LU maintains an extensive open-source Web application system that provides the automation needed for small teams of college students to run programs that scale to hundreds of classes and thousands of participants. This system allows teachers to register classes, students to sign up for classes, and administrators to schedule classes; however, this is only the tip of the iceberg. Web sites running on our code have complex user searching, querying, and e-mailing capabilities; automated generation of printed materials such as course catalogs and attendance sheets; and heavily customizable front-end interfaces. Users on the site include students (aka high school students), teachers (aka college students), admins (also college students), and miscellaneous others such as parents. We're always looking for more people to join the dedicated volunteers that work on this codebase.

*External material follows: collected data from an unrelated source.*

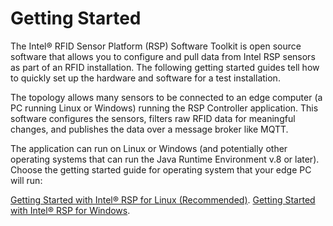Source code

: # Getting Started
The Intel&reg; RFID Sensor Platform (RSP) Software Toolkit is open source software that allows you to configure and pull data from Intel RSP sensors as part of an RFID installation. The following getting started guides tell how to quickly set up the hardware and software for a test installation. 

The topology allows many sensors to be connected to an edge computer (a PC running Linux or Windows) running the RSP Controller application. This software configures the sensors, filters raw RFID data for meaningful changes, and publishes the data over a message broker like MQTT. 

The application can run on Linux or Windows (and potentially other operating systems that can run the Java Runtime Environment v.8 or later). Choose the getting started guide for operating system that your edge PC will run:

[Getting Started with Intel&reg; RSP for Linux (Recommended)](https://github.com/baychub/cb-gsg/blob/master/getting-started.md).
[Getting Started with Intel&reg; RSP for Windows](https://github.com/baychub/cb-gsg/blob/master/getting-started-win.md).
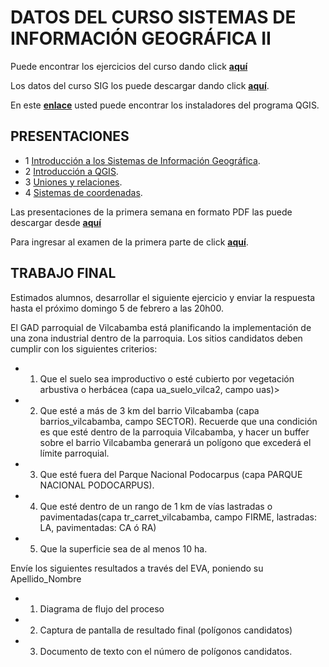 # DATOS DEL CURSO SISTEMAS DE INFORMACIÓN GEOGRÁFICA II


Puede encontrar los ejercicios del curso dando click **[aquí](https://dl.dropboxusercontent.com/u/44902322/M%C3%93DULO.pdf)**

Los datos del curso SIG los puede descargar dando click **[aquí](https://dl.dropboxusercontent.com/u/44902322/archivos%20curso.rar)**.

En este **[enlace](http://www.qgis.org/es/site/forusers/download.html)** usted puede encontrar los instaladores del programa QGIS.

## PRESENTACIONES

* 1 [Introducción a los Sistemas de Información Geográfica](http://prezi.com/xqchyd2kyll9/?utm_campaign=share&utm_medium=copy&rc=ex0share).
* 2 [Introducción a QGIS](http://prezi.com/g6tgw3mpbecg/?utm_campaign=share&utm_medium=copy&rc=ex0share).
* 3 [Uniones y relaciones](http://prezi.com/9ytrrdx6ox4i/?utm_campaign=share&utm_medium=copy&rc=ex0share).
* 4 [Sistemas de coordenadas](http://prezi.com/dly7amsks1kc/?utm_campaign=share&utm_medium=copy&rc=ex0share).

Las presentaciones de la primera semana en formato PDF las puede descargar desde **[aquí](https://dl.dropboxusercontent.com/u/44902322/SIG/presentaciones%20primera%20semana.rar)**

Para ingresar al examen de la primera parte de click **[aquí](https://goo.gl/forms/WvLVWAGbo8zvBKlA2)**.

## TRABAJO FINAL

Estimados alumnos, desarrollar el siguiente ejercicio y enviar la respuesta hasta el próximo domingo 5 de febrero a las 20h00.

El GAD parroquial de Vilcabamba está planificando la implementación de una zona industrial dentro de la parroquia. Los sitios candidatos deben cumplir con los siguientes criterios:

* 1. Que el suelo sea improductivo o esté cubierto por vegetación arbustiva o herbácea (capa ua_suelo_vilca2, campo uas)>

* 2. Que esté a más de 3 km del barrio Vilcabamba (capa barrios_vilcabamba, campo SECTOR). Recuerde que una condición es que esté dentro de la parroquia Vilcabamba, y hacer un buffer sobre el barrio Vilcabamba generará un polígono que excederá el límite parroquial.

* 3. Que esté fuera del Parque Nacional Podocarpus (capa PARQUE NACIONAL PODOCARPUS).

* 4. Que esté dentro de un rango de 1 km de vías lastradas o pavimentadas(capa tr_carret_vilcabamba, campo FIRME, lastradas: LA, pavimentadas: CA ó RA)

* 5. Que la superficie sea de al menos 10 ha.

Envíe los siguientes resultados a través del EVA, poniendo su Apellido_Nombre

* 1. Diagrama de flujo del proceso

* 2. Captura de pantalla de resultado final (polígonos candidatos)

* 3. Documento de texto con el número de polígonos candidatos.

One unique aspect of our project is that we're small. Right now, there are about seven active contributors to the codebase, although some of them devote a lot of time to it! If you join up, this carries some benefits because you'll know everyone and you'll be able to have a big impact on the final outcome. On the other hand, you need to be self-directed and OK with a smaller (and tight-knit) community.

Contacting Us

We invite you to join us in creating software that impacts the experiences of thousands of people via educational outreach, while also learning and inventing state-of-the-art Web programming techniques. If you're interested, we invite you to contact us and introduce yourself:

  • E-mail: gsoc at (feel free to add yourself to the list too!)
  • IRC: #lu-web at
  • Some of us hang out in a Jabber chat room:

Our IRC server listens on an alternate port, 8001, as well as the default IRC port; this can be useful if your university blocks the default port. You can also try which is a Web interface to IRC.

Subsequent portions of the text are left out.